Iran will not back down over defensive capacities: Aide to Leader
A senior Iranian official says the Islamic Republic will never compromise on its defensive capabilities irrespective of the breakthrough in nuclear talks between Iran and the P5+1 group of world countries.
“I say explicitly that the Islamic Republic of Iran will never back down on its defensive stance and will manufacture any type of missile deemed to be in its interest (except nuclear-capable ones), [including] liquid-fueled or solid-fueled and short-range or long-range [missiles],” Ali Akbar Velayati, a top adviser to Leader of the Islamic Revolution Ayatollah Seyyed Ali Khamenei, said on Tuesday, IRNA reported.
Echoing remarks by Ayatollah Khamenei, he said that Iran would never allow anyone to decide for the country on “what it could possess and what it could not.”
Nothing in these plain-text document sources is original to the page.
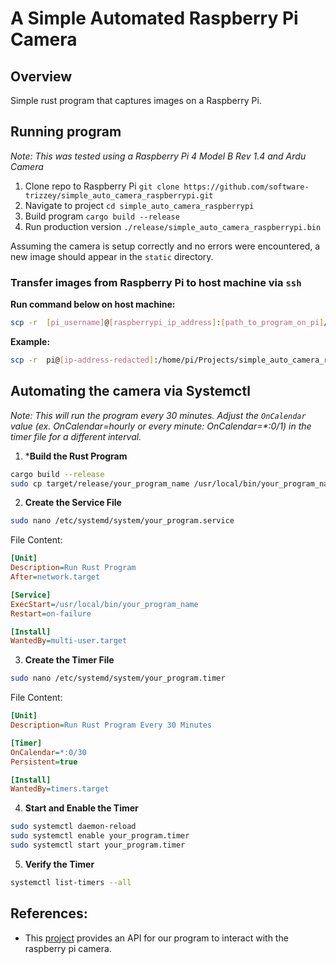 # A Simple Automated Raspberry Pi Camera

## Overview
Simple rust program that captures images on a Raspberry Pi.

## Running program

_Note: This was tested using a Raspberry Pi 4 Model B Rev 1.4 and Ardu Camera_

1. Clone repo to Raspberry Pi `git clone https://github.com/software-trizzey/simple_auto_camera_raspberrypi.git`
1. Navigate to project `cd simple_auto_camera_raspberrypi`
1. Build program `cargo build --release`
1. Run production version `./release/simple_auto_camera_raspberrypi.bin`

Assuming the camera is setup correctly and no errors were encountered, a new image should appear in the `static` directory.

### Transfer images from Raspberry Pi to host machine via `ssh`

**Run command below on host machine:**
```bash
scp -r  [pi_username]@[raspberrypi_ip_address]:[path_to_program_on_pi]/simple_auto_camera_raspberrypi/static [directory_on_host_machine]
```

**Example:**
```bash
scp -r  pi@[ip-address-redacted]:/home/pi/Projects/simple_auto_camera_raspberrypi/static ~/Desktop/pi-images/
```

## Automating the camera via Systemctl

_Note: This will run the program every 30 minutes. Adjust the `OnCalendar` value (ex. OnCalendar=hourly or every minute: OnCalendar=*:0/1) in the timer file for a different interval._

1. ***Build the Rust Program**

```bash
cargo build --release
sudo cp target/release/your_program_name /usr/local/bin/your_program_name
```

2. **Create the Service File**
```bash
sudo nano /etc/systemd/system/your_program.service
```

File Content:

```ini
[Unit]
Description=Run Rust Program
After=network.target

[Service]
ExecStart=/usr/local/bin/your_program_name
Restart=on-failure

[Install]
WantedBy=multi-user.target
```

3. **Create the Timer File**

```bash
sudo nano /etc/systemd/system/your_program.timer
```

File Content:

```ini
[Unit]
Description=Run Rust Program Every 30 Minutes

[Timer]
OnCalendar=*:0/30
Persistent=true

[Install]
WantedBy=timers.target
```

4. **Start and Enable the Timer**

```bash
sudo systemctl daemon-reload
sudo systemctl enable your_program.timer
sudo systemctl start your_program.timer
```

5. **Verify the Timer**

```bash
systemctl list-timers --all
```


## References:
- This [project](https://github.com/pedrosland/rascam) provides an API for our program to interact with the raspberry pi camera.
He said Iran makes decisions “independently” because it is self-sufficient in the military industry, adding that no government is authorized to “dictate” the type of weapons the Islamic Republic could develop.
Pointing to a fatwa by the Leader, Velayati said Iran would not hesitate to manufacture any weapon other than nuclear arms and weapons of mass destruction like chemical warfare.
On February 22, 2012, Ayatollah Khamenei said the Islamic Republic considers the pursuit and possession of nuclear weapons “a mortal sin” from every logical, religious and theoretical standpoint.
Velayati once again reaffirmed the Islamic Republic would never allow any inspection of its military sites.
Representatives of Iran, the P5+1 and the EU pose for a group picture at the United Nations building in Vienna, Austria July 14, 2015. (AFP Photo)
Iran and the P5+1 countries – the United States, Britain, France, China and Russia plus Germany – succeeded in finalizing the text of an agreement, dubbed the Joint Comprehensive Plan of Action (JCPOA), in Vienna on July 14 after 18 days of intense negotiations that capped around 23 months of talks between Iran and the six world powers. The almost two-year negotiations were the culmination of over a decade of intermittent diplomatic efforts.
Under the JCPOA, limits will be put on Iran’s nuclear activities in exchange for, among other things, the removal of all economic and financial bans, against the Islamic Republic.
The UN Security Council on Monday unanimously endorsed a draft resolution turning the JCPOA into international law. All 15 members of the body voted for the draft UN resolution in New York, setting the stage for the lifting of the Security Council sanctions against Iran.